Version française
Home     About     Download     Resources     Contact us    
Browse thread
RE: reference initialization
[ Home ] [ Index: by date | by threads ]
[ Search: ]

[ Message by date: previous | next ] [ Message in thread: previous | next ] [ Thread: previous | next ]
Date: -- (:)
From: Pierre Weis <Pierre.Weis@i...>
Subject: Re: reference initialization
I think you're right to consider proper initialization of vectors as a
desirable property.

I also agree with you that initializing a vector with a dummy value is
not a good practice and not an acceptable solution. However, the
Java's way of testing further accesses to elements of vectors does not
seem to be more appealing, since it does not ensure proper
initialization of vectors, and thus spurious exceptions, due to access
into improperly initialized vectors, can occur at anytime after the
creation of the faulty vector.

The Caml way to handle this kind of problems is to provide automatic
means to ensure maximum safety, in this case we must warranty proper
initialization of vectors. I introduced Array.init to address this
issue; however, as we already know, Array.init has some limitations;
in the following, I propose other initialization functions to overcome these
limitations, while still providing safety of vector initializations.

1) Array.init
-------------

Array.init is simple to use and convenient for simple initializations
(when the value to assign to location i can be expressed as a function
of i). Safety is provided by properties automatically ensured by
Array.init, such as:

If v is defined as ``let v = Array.init f n'' then

  1) v is completely initialized:
     for all i, v.(i) has been assigned exactly once during the
     initialization of v 
  2) elements of v are values computed by f:
     for all i, v.(i) = f (i)

  In addition, if v is defined with Array.init there is no need to
  perform runtime tests when accessing items inside vector v: v is
  properly initialized.

2) New initialize function
--------------------------

When you need more complex initializations, then you need a smarter
version of Array.init (still you want to keep the same good properties
as the simple version).

For instance, a simple generalization of Array.init, that allows
access to the locations that are already initialized into the array,
could be written as:

  exception Uninitialized_access of int;;

  let initialize f n =
   if n = 0 then [||] else
   let get v i j =
    if j < i && j >= 0 then v.(j) else raise (Uninitialized_access j) in
   let v = Array.make n (f (get [||] 0) 0) in
   for i = 1 to n - 1 do
    v.(i) <- f (get v i) i
   done;
   v;;

Using initialize, we can easily define a vector containing the
fibonacci numbers:

  let init_fib g = function
    | 0 | 1 -> 1
    | n -> g (n - 1) + g (n - 2);;

  let fib10 = initialize init_fib 10;;
  val fib10 : int array = [|1; 1; 2; 3; 5; 8; 13; 21; 34; 55|]

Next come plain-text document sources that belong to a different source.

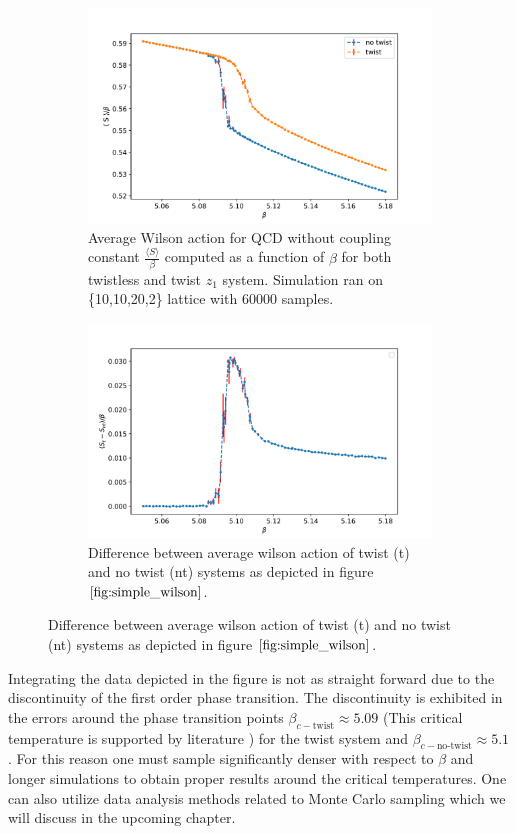 \documentclass[english,twoside,openright]{UH_TCM_MSc}
\begin{document}
\begin{figure}[htpb]
    \centering
    \begin{subfigure}[t]{\textwidth}
        \includegraphics[width=1\textwidth]{final_plots/misc/simple_wilson_action.pdf}
        \caption{Average Wilson action for QCD without coupling constant $\frac{\langle S \rangle}{\beta}$ computed as a function of $\beta$ for both twistless and twist $z_1$ system. Simulation ran on \{10,10,20,2\} lattice with 60000 samples.}
        \label{fig:simple_wilson}
    \end{subfigure}
    \begin{subfigure}[t]{\textwidth}
        \includegraphics[width=1\textwidth]{final_plots/misc/subtract_w_errors.pdf}
        \caption{Difference between average wilson action of twist (t) and no twist (nt) systems as depicted in figure $\ref{fig:simple_wilson}$.}
        \label{fig:simple_wilson_subtract}
    \end{subfigure}
\end{figure}
Integrating the data depicted in the figure is not as straight forward due to the discontinuity of the first order phase transition. The discontinuity is exhibited in the errors around the phase transition points $\beta_{c-\text{twist}} \approx 5.09$ (This critical temperature is supported by literature \cite{twist}) for the twist system and $\beta_{c-\text{no-twist}} \approx 5.1$. For this reason one must sample significantly denser with respect to $\beta$ and longer simulations to obtain proper results around the critical temperatures. One can also utilize data analysis methods related to Monte Carlo sampling which we will discuss in the upcoming chapter.
\end{document}
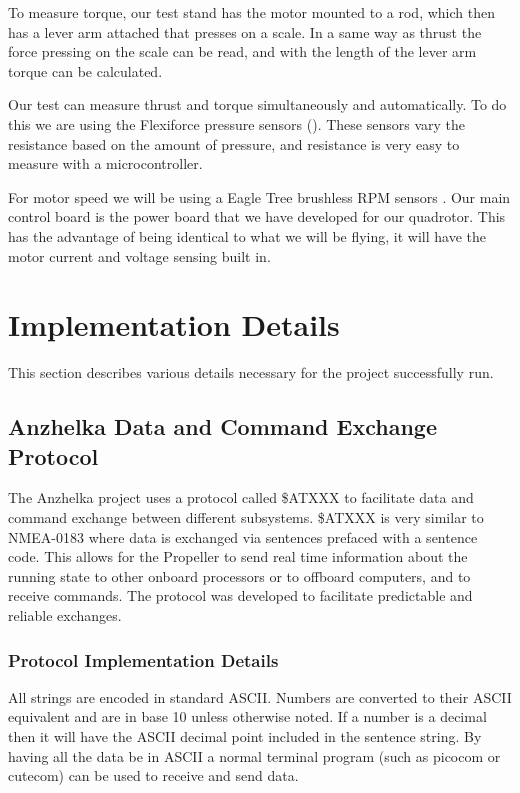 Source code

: \documentclass{article}
\numberwithin{equation}{section} %
\begin{document}
To measure torque, our test stand has the motor mounted to a rod, which then has a lever arm attached that presses on a scale. In a same way as thrust the force pressing on the scale can be read, and with the length of the lever arm torque can be calculated.

Our test can measure thrust and torque simultaneously and automatically. To do this we are using the Flexiforce pressure sensors (\cite{tekscanforce}). These sensors vary the resistance based on the amount of pressure, and resistance is very easy to measure with a microcontroller.

For motor speed we will be using a Eagle Tree brushless RPM sensors \cite{eaglerpm}. Our main control board is the power board that we have developed for our quadrotor. This has the advantage of being identical to what we will be flying, it will have the motor current and voltage sensing built in.



\section{Implementation Details}
This section describes various details necessary for the project successfully run.

\subsection{Anzhelka Data and Command Exchange Protocol} \label{subsec:anzhelkadataandcommandexchangeprotocol}

The Anzhelka project uses a protocol called \$ATXXX to facilitate data and command exchange between different subsystems. \$ATXXX is very similar to NMEA-0183 where data is exchanged via sentences prefaced with a sentence code. This allows for the Propeller to send real time information about the running state to other onboard processors or to offboard computers, and to receive commands. The protocol was developed to facilitate predictable and reliable exchanges.

\subsubsection{Protocol Implementation Details}
All strings are encoded in standard ASCII. Numbers are converted to their ASCII equivalent and are in base 10 unless otherwise noted. If a number is a decimal then it will have the ASCII decimal point included in the sentence string. By having all the data be in ASCII a normal terminal program (such as picocom or cutecom) can be used to receive and send data. 
\end{document}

Initialize provides the following properties:

If v is defined as ``let v = Array.initialize f n'' then

  1) v is completely initialized:
     for all i, v.(i) has been assigned exactly once during the
     initialization of v
  2) not yet initialized locations in v are never accessed during the
     initialization process:
     for all i, for all j, if j > i then the location j is not accessed during
     the initialization of v.(i)
  3) elements of v are values computed by f:
     for all i, v.(i) = f (fun i -> (Array.sub v 0 (i - 1)).(i)) (i)

  Once more there is no need to dynamically check accesses to a vector
  initialized unsing the function initialize.

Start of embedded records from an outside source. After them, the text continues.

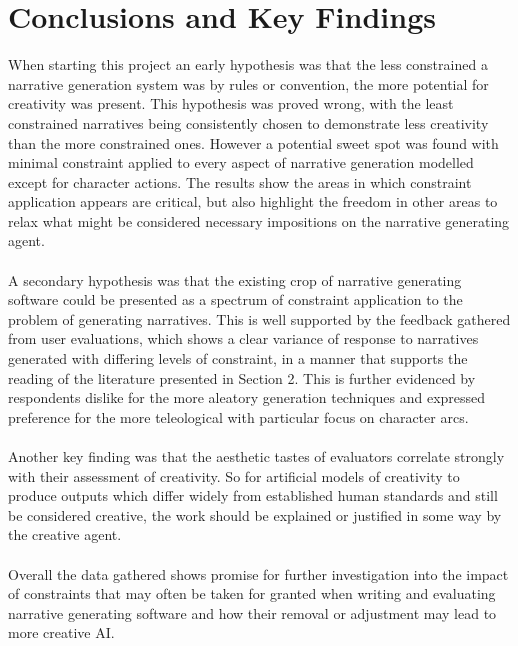 \documentclass[letterpaper]{article}
\begin{document}
\section{Conclusions and Key Findings}
When starting this project an early hypothesis was that the less constrained a narrative generation system was by rules or convention, the more potential for creativity was present. This hypothesis was proved wrong, with the least constrained narratives being consistently chosen to demonstrate less creativity than the more constrained ones. However a potential sweet spot was found with minimal constraint applied to every aspect of narrative generation modelled except for character actions. The results show the areas in which constraint application appears are critical, but also highlight the freedom in other areas to relax what might be considered necessary impositions on the narrative generating agent.\\
\\A secondary hypothesis was that the existing crop of narrative generating software could be presented as a spectrum of constraint application to the problem of generating narratives. This is well supported by the feedback gathered from user evaluations, which shows a clear variance of response to narratives generated with differing levels of constraint, in a manner that supports the reading of the literature presented in Section 2. This is further evidenced by respondents dislike for the more aleatory generation techniques and expressed preference for the more teleological with particular focus on character arcs.\\
\\Another key finding was that the aesthetic tastes of evaluators correlate strongly with their assessment of creativity. So for artificial models of creativity to produce outputs which differ widely from established human standards and still be considered creative, the work should be explained or justified in some way by the creative agent.\\
\\Overall the data gathered shows promise for further investigation into the impact of constraints that may often be taken for granted when writing and evaluating narrative generating software and how their removal or adjustment may lead to more creative AI. 


\end{document}
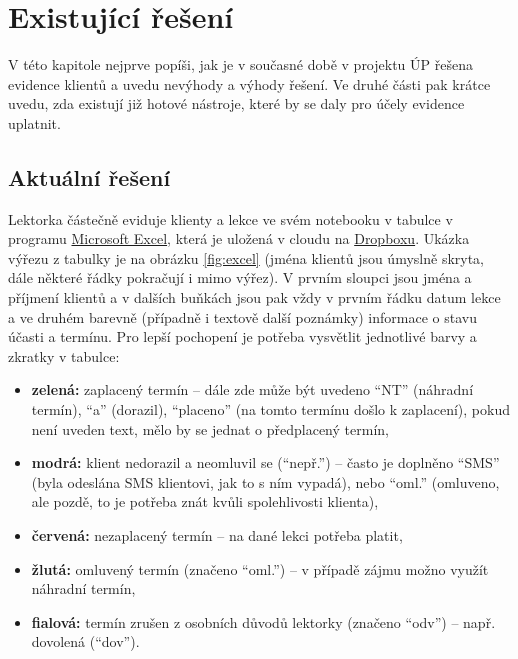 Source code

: \chapter{Existující řešení}
V této kapitole nejprve popíši, jak je v současné době v projektu ÚP řešena evidence klientů a uvedu nevýhody a výhody řešení. Ve druhé části pak krátce uvedu, zda existují již hotové nástroje, které by se daly pro účely evidence uplatnit.
    
    \section{Aktuální řešení}\label{aktualni-reseni}
    Lektorka částečně eviduje klienty a lekce ve svém notebooku v tabulce v programu \href{https://products.office.com/cs-cz/excel}{Microsoft Excel}, která je uložená v cloudu na \href{https://www.dropbox.com/}{Dropboxu}. Ukázka výřezu z tabulky je na obrázku \ref{fig:excel} (jména klientů jsou úmyslně skryta, dále některé řádky pokračují i mimo výřez). V prvním sloupci jsou jména a příjmení klientů a v dalších buňkách jsou pak vždy v prvním řádku datum lekce a ve druhém barevně (případně i textově další poznámky) informace o stavu účasti a termínu. Pro lepší pochopení je potřeba vysvětlit jednotlivé barvy a zkratky v tabulce:
    
    \begin{itemize}
      \item \textbf{zelená:} zaplacený termín -- dále zde může být uvedeno \enquote{NT} (náhradní termín), \enquote{a} (dorazil), \enquote{placeno} (na tomto termínu došlo k zaplacení), pokud není uveden text, mělo by se jednat o předplacený termín,
      \item \textbf{modrá:} klient nedorazil a neomluvil se (\enquote{nepř.}) -- často je doplněno \enquote{SMS} (byla odeslána SMS klientovi, jak to s ním vypadá), nebo \enquote{oml.} (omluveno, ale pozdě, to je potřeba znát kvůli spolehlivosti klienta),
      \item \textbf{červená:} nezaplacený termín -- na dané lekci potřeba platit,
      \item \textbf{žlutá:} omluvený termín (značeno \enquote{oml.}) -- v případě zájmu možno využít náhradní termín,
      \item \textbf{fialová:} termín zrušen z osobních důvodů lektorky (značeno \enquote{odv}) -- např. dovolená (\enquote{dov}).
    \end{itemize}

Evidently, if you want to initialize the other way round, you may
define the corresponding function, say initialize_down:

  let initialize_down f n =
   if n = 0 then [||] else
   let get v i j =
    if j > i && j < n then v.(j) else raise (Uninitialized_access j) in
   let v = Array.make n (f (get [||] 0) 0) in
   for i = n - 1 to 1 do
    v.(i) <- f (get v i) i
   done;
   v;;

3) New random_initialize function for ``random'' initialization
----------------------------------------------------------------

Now, you can still argue that you have even more complex
initialisation schemes: then you need to define a more complex
initialization function. For instance:

[random_initialize f i0 n] returns a vector [v] of length [n],
initialized using the function [f], starting from index [i0]. The
function [f] takes two arguments, an access function [g : int -> 'a]
that gives access to already initialized elements of the vector [v],
and an index [i]; given those arguments [f] returns a pair [next, a],
where [a] is the value to be stored at index [i] of vector [v], and
[next] the index of the next element of [v] to initialize. [f] should
raise the predefined exception [Exit] to mean that index [i] is out of
range, presumably at the end of initialization.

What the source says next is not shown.